Kejagung Periksa 10 Saksi Dugaan Korupsi Minyak Mentah Pertamina

Kejagung Periksa 10 Saksi Dugaan Korupsi Minyak Mentah Pertamina
Jaksa Agung Muda Bidang Tindak Pidana Khusus (JAM PIDSUS) (Dok Puspenkum)

ASKARA – Kejaksaan Agung Republik Indonesia, melalui Tim Jaksa Penyidik pada Direktorat Penyidikan Jaksa Agung Muda Bidang Tindak Pidana Khusus (JAM PIDSUS), memeriksa 10 (sepuluh) orang saksi pada Kamis, (7/8/2025).

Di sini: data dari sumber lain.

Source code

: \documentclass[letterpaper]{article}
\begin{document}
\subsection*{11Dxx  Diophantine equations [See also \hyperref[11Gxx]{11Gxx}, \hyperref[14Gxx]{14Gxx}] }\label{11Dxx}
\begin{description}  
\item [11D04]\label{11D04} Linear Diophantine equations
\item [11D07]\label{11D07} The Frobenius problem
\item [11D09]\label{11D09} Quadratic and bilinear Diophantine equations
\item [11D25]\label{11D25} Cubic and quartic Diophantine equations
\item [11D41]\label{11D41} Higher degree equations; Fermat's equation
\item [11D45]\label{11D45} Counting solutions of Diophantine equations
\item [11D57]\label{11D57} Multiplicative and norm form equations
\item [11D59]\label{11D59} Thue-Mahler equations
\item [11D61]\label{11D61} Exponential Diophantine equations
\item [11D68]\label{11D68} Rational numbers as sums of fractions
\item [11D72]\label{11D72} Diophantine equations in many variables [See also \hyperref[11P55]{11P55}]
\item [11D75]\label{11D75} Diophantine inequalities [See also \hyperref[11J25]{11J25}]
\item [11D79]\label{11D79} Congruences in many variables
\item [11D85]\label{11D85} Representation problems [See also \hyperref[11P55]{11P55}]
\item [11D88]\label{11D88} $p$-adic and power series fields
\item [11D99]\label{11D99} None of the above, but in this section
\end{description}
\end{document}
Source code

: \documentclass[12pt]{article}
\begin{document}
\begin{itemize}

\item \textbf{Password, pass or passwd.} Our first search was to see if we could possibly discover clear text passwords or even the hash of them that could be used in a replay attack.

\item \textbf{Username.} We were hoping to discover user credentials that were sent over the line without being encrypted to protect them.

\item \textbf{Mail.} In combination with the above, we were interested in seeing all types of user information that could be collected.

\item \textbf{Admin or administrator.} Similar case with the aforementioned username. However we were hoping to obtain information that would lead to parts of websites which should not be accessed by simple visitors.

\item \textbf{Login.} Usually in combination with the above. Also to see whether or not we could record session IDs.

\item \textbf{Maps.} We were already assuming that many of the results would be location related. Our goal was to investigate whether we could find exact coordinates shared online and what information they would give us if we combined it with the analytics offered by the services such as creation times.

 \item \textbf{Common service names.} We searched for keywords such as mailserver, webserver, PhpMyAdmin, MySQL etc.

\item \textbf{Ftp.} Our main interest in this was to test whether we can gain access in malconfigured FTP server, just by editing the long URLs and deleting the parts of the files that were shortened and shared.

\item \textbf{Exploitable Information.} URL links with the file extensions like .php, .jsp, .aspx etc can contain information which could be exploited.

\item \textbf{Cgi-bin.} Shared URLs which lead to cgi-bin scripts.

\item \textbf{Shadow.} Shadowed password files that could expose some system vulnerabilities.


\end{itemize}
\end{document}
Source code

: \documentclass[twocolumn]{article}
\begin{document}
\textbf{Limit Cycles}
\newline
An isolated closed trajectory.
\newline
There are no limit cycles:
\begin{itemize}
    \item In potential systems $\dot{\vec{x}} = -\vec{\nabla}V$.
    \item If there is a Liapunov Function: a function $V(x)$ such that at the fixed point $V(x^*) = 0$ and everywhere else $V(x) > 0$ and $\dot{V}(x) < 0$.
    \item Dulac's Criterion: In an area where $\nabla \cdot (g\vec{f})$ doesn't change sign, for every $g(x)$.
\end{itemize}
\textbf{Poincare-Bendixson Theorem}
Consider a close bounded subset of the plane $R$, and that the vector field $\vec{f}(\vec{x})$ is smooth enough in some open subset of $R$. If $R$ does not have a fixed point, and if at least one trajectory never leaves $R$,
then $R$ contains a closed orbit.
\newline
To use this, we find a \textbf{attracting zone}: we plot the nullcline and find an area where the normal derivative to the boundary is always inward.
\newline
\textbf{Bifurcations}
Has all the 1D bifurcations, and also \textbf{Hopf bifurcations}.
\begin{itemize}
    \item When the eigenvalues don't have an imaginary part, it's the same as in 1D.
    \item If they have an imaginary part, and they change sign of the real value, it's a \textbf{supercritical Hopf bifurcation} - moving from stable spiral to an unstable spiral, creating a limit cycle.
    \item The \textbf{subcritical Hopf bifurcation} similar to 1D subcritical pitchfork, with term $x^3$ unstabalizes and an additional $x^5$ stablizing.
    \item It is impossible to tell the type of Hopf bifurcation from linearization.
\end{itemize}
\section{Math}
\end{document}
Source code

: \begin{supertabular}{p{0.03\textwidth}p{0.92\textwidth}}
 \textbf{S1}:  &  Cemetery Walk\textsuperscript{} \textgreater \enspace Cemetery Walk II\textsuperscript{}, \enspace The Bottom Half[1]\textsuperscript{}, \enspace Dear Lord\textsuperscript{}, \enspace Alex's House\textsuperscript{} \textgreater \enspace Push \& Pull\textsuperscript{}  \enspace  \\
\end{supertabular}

Pemeriksaan ini dilakukan terkait dengan perkara dugaan tindak pidana korupsi dalam tata kelola minyak mentah dan produk kilang pada PT Pertamina (Persero), Sub Holding, dan Kontraktor Kontrak Kerjasama (KKKS) periode tahun 2018 sampai dengan 2023.

Sepuluh saksi yang diperiksa adalah:

1. MS, VP Legal Counsel Downstream.

2. MY, Admin di Dirjen Migas Kementerian ESDM (2020–sekarang).

3. EH, VP Industry Marine (2018–2023).

4. AL, Direktur Utama Pertamina EP Cepu (2020–2022).

5. AAHP, Senior Officer Price and Forecasting Direktorat Pemasaran dan Niaga PT Pertamina (Persero).

6. AEU, Manager Contract & Settlement PT Pertamina Patra Niaga.

7. FD, VP Controller PT Pertamina International Shipping.

8. DOH, VP Human Capital PT Pertamina International Shipping.

9. RMSA, Lead Specialist Bill Downstream Research PT Pertamina (Persero) (September 2024–sekarang).

10. DT, Trader II Crude Oil Trading PT Pertamina (Persero) (Juni 2020–September 2020).

Para saksi diperiksa dalam rangka memperkuat pembuktian dan melengkapi pemberkasan perkara atas nama Tersangka HW dkk.

Kejaksaan menegaskan komitmennya dalam mengusut tuntas kasus dugaan korupsi ini demi menyelamatkan keuangan negara dan menegakkan prinsip akuntabilitas dalam pengelolaan sumber daya alam strategis.